The prison has been subject to two major escapes, first in a coordinated attack in May 2008, and more recently in a tunneling escape that occurred in April 2011. The Afghan government is in the process of relocating Kandahar Central Jail to the Daman, Afghanistan, which is located outside the city limits to the south. Over 1,000 prisoners were released from the prison by Taliban insurgents in August 2021, after they gained control of the city as part of the Taliban offensive.

History
The year in which the Kandahar Central Jail was built is unconfirmed. It was renovated in the 1970s to house common criminals of Kandahar Province. Some prisoners who had committed murders were hanged to death at the prison site in the 1960s. During the early seventies some western hippie type tourists caught with drugs were also held here pending trial. It was pretty casual in the jail for the westerners. Hashish smoking was allowed inside the prison. There was in fact a large hookah set up under a tree that the inmates smoked from. Inmates had to provide for their own food.  During the 1980s, the facility was used by KHAD to detain and torture members of the Mujahideen movement in order to extract information about rebel activities.

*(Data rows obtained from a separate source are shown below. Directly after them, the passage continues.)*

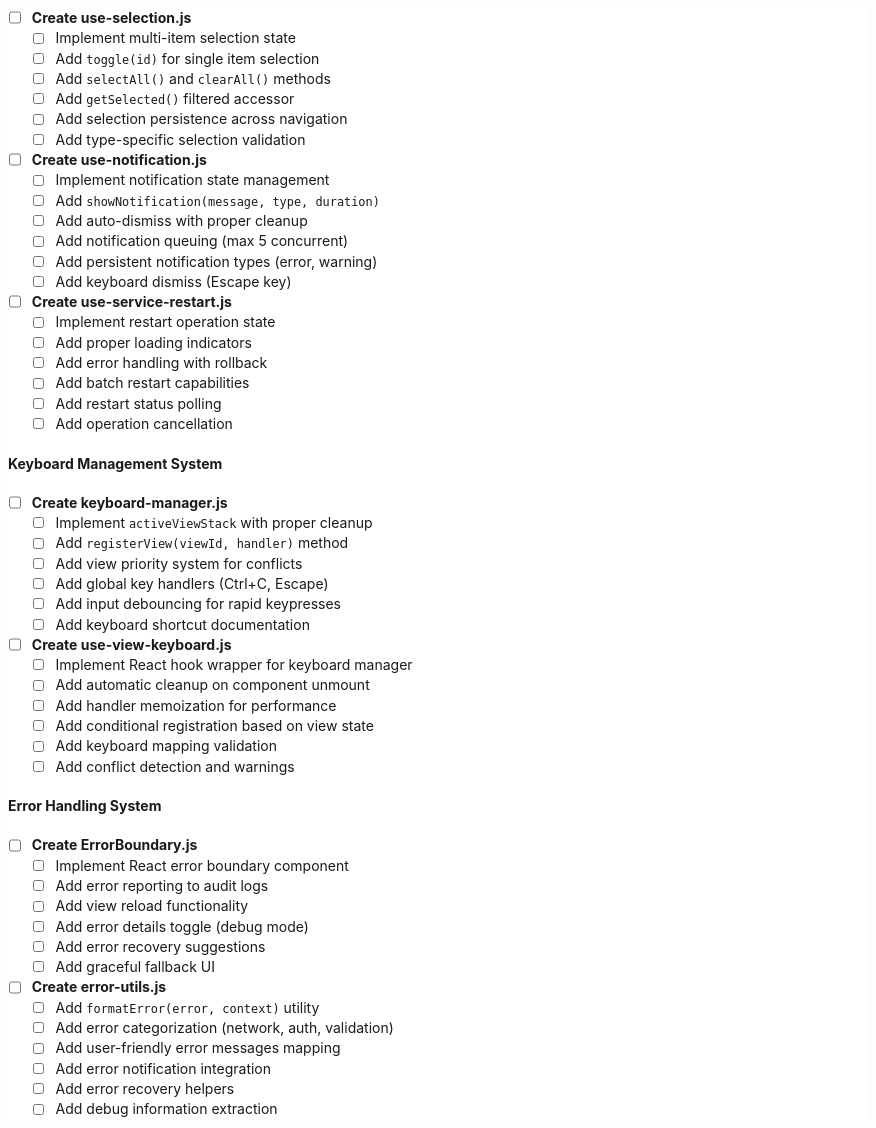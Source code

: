 - [ ] **Create use-selection.js**
  - [ ] Implement multi-item selection state
  - [ ] Add `toggle(id)` for single item selection
  - [ ] Add `selectAll()` and `clearAll()` methods
  - [ ] Add `getSelected()` filtered accessor
  - [ ] Add selection persistence across navigation
  - [ ] Add type-specific selection validation

- [ ] **Create use-notification.js**
  - [ ] Implement notification state management
  - [ ] Add `showNotification(message, type, duration)`
  - [ ] Add auto-dismiss with proper cleanup
  - [ ] Add notification queuing (max 5 concurrent)
  - [ ] Add persistent notification types (error, warning)
  - [ ] Add keyboard dismiss (Escape key)

- [ ] **Create use-service-restart.js**
  - [ ] Implement restart operation state
  - [ ] Add proper loading indicators
  - [ ] Add error handling with rollback
  - [ ] Add batch restart capabilities
  - [ ] Add restart status polling
  - [ ] Add operation cancellation

#### Keyboard Management System
- [ ] **Create keyboard-manager.js**
  - [ ] Implement `activeViewStack` with proper cleanup
  - [ ] Add `registerView(viewId, handler)` method
  - [ ] Add view priority system for conflicts
  - [ ] Add global key handlers (Ctrl+C, Escape)
  - [ ] Add input debouncing for rapid keypresses
  - [ ] Add keyboard shortcut documentation

- [ ] **Create use-view-keyboard.js**
  - [ ] Implement React hook wrapper for keyboard manager
  - [ ] Add automatic cleanup on component unmount
  - [ ] Add handler memoization for performance
  - [ ] Add conditional registration based on view state
  - [ ] Add keyboard mapping validation
  - [ ] Add conflict detection and warnings

#### Error Handling System
- [ ] **Create ErrorBoundary.js**
  - [ ] Implement React error boundary component
  - [ ] Add error reporting to audit logs
  - [ ] Add view reload functionality
  - [ ] Add error details toggle (debug mode)
  - [ ] Add error recovery suggestions
  - [ ] Add graceful fallback UI

- [ ] **Create error-utils.js**
  - [ ] Add `formatError(error, context)` utility
  - [ ] Add error categorization (network, auth, validation)
  - [ ] Add user-friendly error messages mapping
  - [ ] Add error notification integration
  - [ ] Add error recovery helpers
  - [ ] Add debug information extraction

According to American intelligence analysts the Taliban used the prison as a "political prison". The Taliban had confined Ismail Khan at Sarpuza prison for a short time in 1999. Guantanamo detainee Abd Al Rahim Abdul Raza Janko described being held in the prison following his torture by the Taliban.

The record shows that the prison continued to be used in the post-Taliban era for detention and interrogation. Guantanamo detainee Sultan Sari Sayel Al Anazi faced the allegation that when he was held in the prison, prior to being sent to Guantanamo:
While imprisoned at Sarapuza jail in Kandahar the detainee collaborated with other prisoners to hide money in mattresses and bed frames in his prison cell.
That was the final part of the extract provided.